The opening band was Behemoth, a Polish death metal band that came out onto the stage and sent the crowd roaring and the pit began to mosh – to the other innocents in the crowd, this means the run around and bodyslam each other for no reason other than they find it fun. A mosh pit from a distance kind of looks like an invisible spoon has been stuck into the middle of the crowd and is stirring the people counterclockwise. Brazilian Helicopter Pilot and I had earplugs in, and I watched, wide-eyed, and unable to comprehend a single word growled into the microphone. It was an interesting anthropological exercise. When Behemoth exited the stage, I turned to Brazilian Helicopter Pilot and said:
“I’ll have you know, I paid very close attention to their performance, and they used every single color light except pink and orange. Real metal bands use pink lights.” This of course led to a conversation where I opened my eyes really big and deliberately called Behemoth by the wrong name (Bohemian) and Brazilian Helicopter Pilot narrowed his eyes at me, and I am sure our neighbors thought I was a complete airhead, but it was fun to tease him.

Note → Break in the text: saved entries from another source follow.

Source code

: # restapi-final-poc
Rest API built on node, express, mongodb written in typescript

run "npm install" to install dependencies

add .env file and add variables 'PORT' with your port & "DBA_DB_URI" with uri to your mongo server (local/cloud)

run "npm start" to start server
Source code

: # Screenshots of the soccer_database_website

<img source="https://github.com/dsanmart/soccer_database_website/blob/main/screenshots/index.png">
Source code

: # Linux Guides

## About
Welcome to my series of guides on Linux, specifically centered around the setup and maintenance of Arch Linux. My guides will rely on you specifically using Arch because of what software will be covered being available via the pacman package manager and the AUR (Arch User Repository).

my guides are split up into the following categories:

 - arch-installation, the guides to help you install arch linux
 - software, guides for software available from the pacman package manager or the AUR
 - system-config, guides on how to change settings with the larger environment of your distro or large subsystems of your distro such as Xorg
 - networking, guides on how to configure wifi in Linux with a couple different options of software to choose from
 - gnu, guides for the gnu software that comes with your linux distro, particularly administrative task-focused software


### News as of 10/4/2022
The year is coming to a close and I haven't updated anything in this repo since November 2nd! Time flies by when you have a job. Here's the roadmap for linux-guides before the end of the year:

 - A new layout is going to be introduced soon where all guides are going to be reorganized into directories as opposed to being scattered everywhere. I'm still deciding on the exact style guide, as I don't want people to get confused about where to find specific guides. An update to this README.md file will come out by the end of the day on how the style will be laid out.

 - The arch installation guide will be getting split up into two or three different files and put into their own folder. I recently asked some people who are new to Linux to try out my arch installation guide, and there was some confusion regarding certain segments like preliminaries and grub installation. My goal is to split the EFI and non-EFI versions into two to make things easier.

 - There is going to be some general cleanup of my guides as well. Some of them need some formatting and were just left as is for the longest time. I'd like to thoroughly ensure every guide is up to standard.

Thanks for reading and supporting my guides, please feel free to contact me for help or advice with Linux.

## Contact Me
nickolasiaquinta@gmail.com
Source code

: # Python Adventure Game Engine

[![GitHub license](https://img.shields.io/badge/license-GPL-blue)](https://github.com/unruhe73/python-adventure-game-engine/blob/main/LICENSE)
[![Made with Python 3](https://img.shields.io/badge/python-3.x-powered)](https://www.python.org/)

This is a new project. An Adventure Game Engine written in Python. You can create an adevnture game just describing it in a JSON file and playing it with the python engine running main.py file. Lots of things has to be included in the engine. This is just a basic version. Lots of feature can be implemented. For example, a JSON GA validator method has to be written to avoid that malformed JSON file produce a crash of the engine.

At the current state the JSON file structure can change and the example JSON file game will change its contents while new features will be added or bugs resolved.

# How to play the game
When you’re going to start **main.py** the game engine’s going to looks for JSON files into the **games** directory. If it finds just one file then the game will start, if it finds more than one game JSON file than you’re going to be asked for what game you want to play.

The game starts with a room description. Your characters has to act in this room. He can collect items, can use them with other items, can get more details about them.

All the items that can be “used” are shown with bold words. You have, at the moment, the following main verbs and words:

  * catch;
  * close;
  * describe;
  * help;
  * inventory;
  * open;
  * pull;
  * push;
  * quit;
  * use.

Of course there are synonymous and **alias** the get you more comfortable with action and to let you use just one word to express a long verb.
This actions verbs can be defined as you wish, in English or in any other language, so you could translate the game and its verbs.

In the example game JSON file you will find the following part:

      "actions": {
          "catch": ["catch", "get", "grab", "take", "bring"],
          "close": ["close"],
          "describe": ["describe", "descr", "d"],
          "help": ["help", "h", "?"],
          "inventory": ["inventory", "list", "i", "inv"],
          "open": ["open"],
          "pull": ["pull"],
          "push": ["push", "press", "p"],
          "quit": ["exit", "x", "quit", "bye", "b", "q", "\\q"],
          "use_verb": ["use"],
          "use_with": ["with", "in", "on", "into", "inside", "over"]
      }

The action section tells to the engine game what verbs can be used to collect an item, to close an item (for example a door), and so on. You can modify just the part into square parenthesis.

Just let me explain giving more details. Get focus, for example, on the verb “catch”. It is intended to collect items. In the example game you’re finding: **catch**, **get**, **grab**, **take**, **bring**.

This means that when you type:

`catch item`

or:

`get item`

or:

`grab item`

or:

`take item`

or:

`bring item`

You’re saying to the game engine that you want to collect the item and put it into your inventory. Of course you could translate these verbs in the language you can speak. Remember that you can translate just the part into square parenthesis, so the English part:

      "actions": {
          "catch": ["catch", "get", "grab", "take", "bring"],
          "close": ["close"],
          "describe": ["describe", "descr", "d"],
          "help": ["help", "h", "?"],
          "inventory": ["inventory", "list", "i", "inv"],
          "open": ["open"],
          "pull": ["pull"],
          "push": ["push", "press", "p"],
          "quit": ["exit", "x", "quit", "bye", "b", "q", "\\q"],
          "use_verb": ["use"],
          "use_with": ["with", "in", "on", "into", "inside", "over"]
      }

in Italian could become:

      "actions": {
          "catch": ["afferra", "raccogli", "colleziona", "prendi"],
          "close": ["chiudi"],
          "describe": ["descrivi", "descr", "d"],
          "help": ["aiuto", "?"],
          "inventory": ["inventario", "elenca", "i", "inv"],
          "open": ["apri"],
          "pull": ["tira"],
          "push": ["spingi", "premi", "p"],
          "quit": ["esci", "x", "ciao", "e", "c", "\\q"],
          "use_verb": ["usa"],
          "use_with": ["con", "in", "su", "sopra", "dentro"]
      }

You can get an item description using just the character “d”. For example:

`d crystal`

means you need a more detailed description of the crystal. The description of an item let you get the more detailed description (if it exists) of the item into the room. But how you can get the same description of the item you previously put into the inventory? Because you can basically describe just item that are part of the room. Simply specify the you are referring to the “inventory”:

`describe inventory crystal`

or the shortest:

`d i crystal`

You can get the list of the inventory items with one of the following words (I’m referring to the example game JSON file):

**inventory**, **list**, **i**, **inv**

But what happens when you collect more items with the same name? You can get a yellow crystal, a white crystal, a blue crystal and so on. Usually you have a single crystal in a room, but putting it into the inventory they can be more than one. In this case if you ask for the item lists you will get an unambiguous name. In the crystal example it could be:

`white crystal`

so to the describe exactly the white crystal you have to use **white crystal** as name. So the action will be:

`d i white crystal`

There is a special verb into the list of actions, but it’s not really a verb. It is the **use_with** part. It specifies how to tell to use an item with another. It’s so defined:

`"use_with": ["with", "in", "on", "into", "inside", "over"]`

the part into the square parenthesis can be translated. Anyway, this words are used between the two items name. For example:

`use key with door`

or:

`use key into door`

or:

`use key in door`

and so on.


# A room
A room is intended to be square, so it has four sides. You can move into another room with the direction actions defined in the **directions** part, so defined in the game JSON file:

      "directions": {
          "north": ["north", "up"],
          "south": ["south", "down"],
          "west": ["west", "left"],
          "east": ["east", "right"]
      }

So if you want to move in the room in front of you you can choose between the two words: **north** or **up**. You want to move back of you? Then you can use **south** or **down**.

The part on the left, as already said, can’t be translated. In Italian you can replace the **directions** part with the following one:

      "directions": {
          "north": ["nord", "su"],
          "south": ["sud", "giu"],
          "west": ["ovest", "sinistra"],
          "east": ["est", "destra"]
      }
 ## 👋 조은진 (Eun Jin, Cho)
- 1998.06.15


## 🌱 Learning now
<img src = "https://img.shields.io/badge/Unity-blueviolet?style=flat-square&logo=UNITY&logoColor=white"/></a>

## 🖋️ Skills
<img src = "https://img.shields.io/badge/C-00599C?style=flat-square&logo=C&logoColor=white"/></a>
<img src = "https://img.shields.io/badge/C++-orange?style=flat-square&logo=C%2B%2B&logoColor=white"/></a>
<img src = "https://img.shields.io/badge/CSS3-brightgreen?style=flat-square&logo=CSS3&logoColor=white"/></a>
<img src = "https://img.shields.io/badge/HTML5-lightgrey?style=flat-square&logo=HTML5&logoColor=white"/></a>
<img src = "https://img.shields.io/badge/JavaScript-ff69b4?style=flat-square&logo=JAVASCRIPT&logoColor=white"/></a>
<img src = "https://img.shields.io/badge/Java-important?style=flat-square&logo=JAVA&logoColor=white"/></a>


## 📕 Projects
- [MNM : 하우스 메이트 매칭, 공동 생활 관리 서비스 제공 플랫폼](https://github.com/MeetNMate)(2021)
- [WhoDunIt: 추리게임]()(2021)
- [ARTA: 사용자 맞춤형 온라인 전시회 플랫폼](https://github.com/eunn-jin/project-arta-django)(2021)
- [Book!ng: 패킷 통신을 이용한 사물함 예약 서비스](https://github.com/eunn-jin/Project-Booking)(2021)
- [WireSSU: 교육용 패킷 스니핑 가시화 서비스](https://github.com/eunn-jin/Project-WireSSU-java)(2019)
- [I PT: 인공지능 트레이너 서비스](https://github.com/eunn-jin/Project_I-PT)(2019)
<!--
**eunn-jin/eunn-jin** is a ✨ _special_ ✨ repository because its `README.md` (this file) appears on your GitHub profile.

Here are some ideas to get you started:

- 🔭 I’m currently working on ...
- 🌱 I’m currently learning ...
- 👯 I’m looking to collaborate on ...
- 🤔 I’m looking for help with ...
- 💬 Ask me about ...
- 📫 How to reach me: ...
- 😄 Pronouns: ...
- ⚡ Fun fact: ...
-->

Then Lamb of God came on and Brazilian Helicopter Pilot was ENTRANCED, bouncing and headbanging to the music. I am proud to say that I recognized the first song of the Lamb of God set, but that was it, everything else was just scream-growling that I couldn’t understand. The only song I was able to understand the lyrics to enough to sing along to was the one that was “for the troops,” which I have to admit I was a little concerned about. Saying that you’re singing in support of the troops and then screaming “NOW YOU’VE GOT SOMETHING TO DIE FOR” is a little disconcerting for me. It was crazy to see the most pit grow more and more frenzied as the concert went on. When Slayer came on stage they of course stirred the pot even more, encouraging the crowd to whip itself up and up their bodyslamming game. We left half-way through the Slayer set because Brazilian Helicopter Pilot was more interested in Lamb of God than Slayer.
Needless to say, I am trying to figure out our next concert – Carly Rae Jepsen? Taylor Swift?